I remember going into the store with my grandparents or my mom and going directly to the magazine rack, where I'd look at comics while they shopped. I'd always pick a few that I'd ask for. Sometimes they'd come home with me, sometimes not. I had much more luck with my grandparents than my mom.
Most of those comics are, unfortunately, gone. Unlike the neatly-packed and well-organized boxes of plastic-bagged comics I have now, I didn't think of them as collectibles. I read them several times and then they were discarded - usually stained and torn, and occasionally colored on.
Still, I was always fascinated by the artwork and the idea of these brightly-costumed, muscular heroes who used their superpowers to save the world.

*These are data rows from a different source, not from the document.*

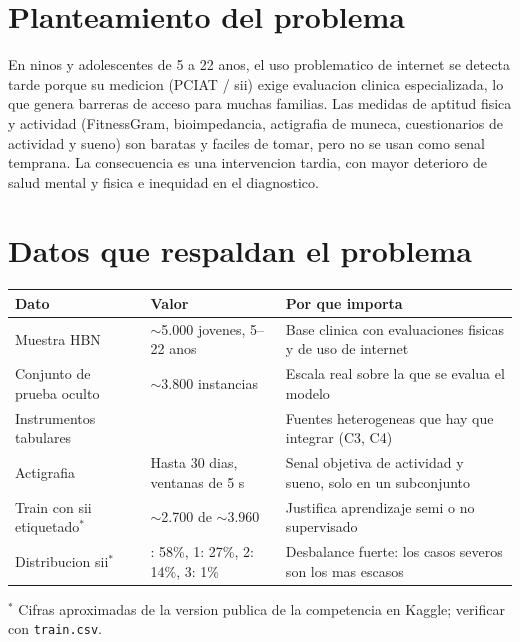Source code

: \documentclass[10pt,letterpaper]{article}
\begin{document}
\begin{landscape}
\begin{center}
\end{center}
\end{landscape}
 
\section{Planteamiento del problema}
\begin{center}
\colorbox{ambar}{\parbox{0.94\linewidth}{\vspace{6pt}
En ninos y adolescentes de 5 a 22 anos, el uso problematico de internet se detecta tarde porque
su medicion (PCIAT / sii) exige evaluacion clinica especializada, lo que genera barreras de
acceso para muchas familias. Las medidas de aptitud fisica y actividad (FitnessGram,
bioimpedancia, actigrafia de muneca, cuestionarios de actividad y sueno) son baratas y faciles
de tomar, pero no se usan como senal temprana. La consecuencia es una intervencion tardia, con
mayor deterioro de salud mental y fisica e inequidad en el diagnostico.\vspace{6pt}}}
\end{center}
 
\section{Datos que respaldan el problema}
\begin{center}
\small
\begin{tabularx}{\linewidth}{>{\raggedright\arraybackslash}p{4.2cm} >{\raggedright\arraybackslash}p{3.8cm} X}
\toprule
\textbf{Dato} & \textbf{Valor} & \textbf{Por que importa} \\
\midrule
Muestra HBN & $\sim$5.000 jovenes, 5--22 anos & Base clinica con evaluaciones fisicas y de uso de internet \\
Conjunto de prueba oculto & $\sim$3.800 instancias & Escala real sobre la que se evalua el modelo \\
Instrumentos tabulares & 11 & Fuentes heterogeneas que hay que integrar (C3, C4) \\
Actigrafia & Hasta 30 dias, ventanas de 5 s & Senal objetiva de actividad y sueno, solo en un subconjunto \\
Train con sii etiquetado$^{*}$ & $\sim$2.700 de $\sim$3.960 & Justifica aprendizaje semi o no supervisado \\
Distribucion sii$^{*}$ & 0: 58\%, 1: 27\%, 2: 14\%, 3: 1\% & Desbalance fuerte: los casos severos son los mas escasos \\
\bottomrule
\end{tabularx}
\end{center}
{\footnotesize $^{*}$ Cifras aproximadas de la version publica de la competencia en Kaggle; verificar con \texttt{train.csv}.}
 
\end{document}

To be completely honest, I'm pretty sure I dreamed of growing up to become one of them, no matter how unrealistic. I think I always expected my mutant powers to develop in my teen years - and, in truth, I'm still waiting. The only one I've noticed so far is the uncanny ability to make everything I touch go haywire - not very useful.
Comics have changed a lot since the days when I could get my weekly fix for 50 cents or less. Back then, they were made cheaply and intended to be disposable entertainment for kids just like me at the comic stand in the grocery store. Now, many of them are better packaged with stiff covers and printed on slick pages - built to last for collectors. There's also a downside to that, though. All of the few titles I still collect cost over $2 per issue - an amount of money that would have seemed like a small fortune to me in those days.
The change in price also makes me wonder how many kids today will grow up with comics the way I did. I don't know if many grandparents will be as willing to drop $2-3 on a comic book. Then again, as far as I know, a lot of grocery stores don't even sell comics anymore. The grocery store or drug store comic book rack where I spent so many hours as a kid is perhaps becoming a thing of the past.
My fascination with comic art hasn't disappeared, though. I've even gone so far as to attempt to create my own comic book a few times. The first attempt, I believe, was in junior high. I came up with a character I named Vigilante.
Even then, I knew my weaknesses when it came to art. Vigilante's torso was built like a WWF wrestler, but he wore a mask that covered his face, eliminating the need for me to give him one. His hands, too, were always balled into fists and always rested on his hips. It didn't take me long to realize that, since this was the only pose I could draw well, an entire comic would be pretty boring.
I tried again in high school. This time I would be the writer, while a friend of mine - and a pretty good artist - would do the artwork. This one had a chance, but it never quite materialized.
Recently I decided to give it another shot, when I received "How to Draw Those Bodacious Bad Babes of Comics" by Frank McLaughlin and Mike Gold.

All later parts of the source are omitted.